▶ ASSIGNED TASK
Where a picture appears, leave it out, and transcribe all the lines below exactly.

▶ DATASET RECORDS
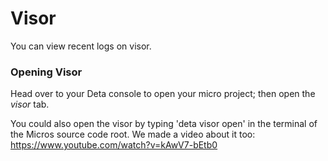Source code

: # Visor
You can view recent logs on visor.

### Opening Visor
Head over to your Deta console to open your micro project; then open the *visor* tab.

You could also open the visor by typing 'deta visor open' in the terminal of the Micros source code root. We made a video about it too: https://www.youtube.com/watch?v=kAwV7-bEtb0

▶ ANSWER AREA
Source code

: # Visor
You can view recent logs on visor.

### Opening Visor
Head over to your Deta console to open your micro project; then open the *visor* tab.

You could also open the visor by typing 'deta visor open' in the terminal of the Micros source code root. We made a video about it too: https://www.youtube.com/watch?v=kAwV7-bEtb0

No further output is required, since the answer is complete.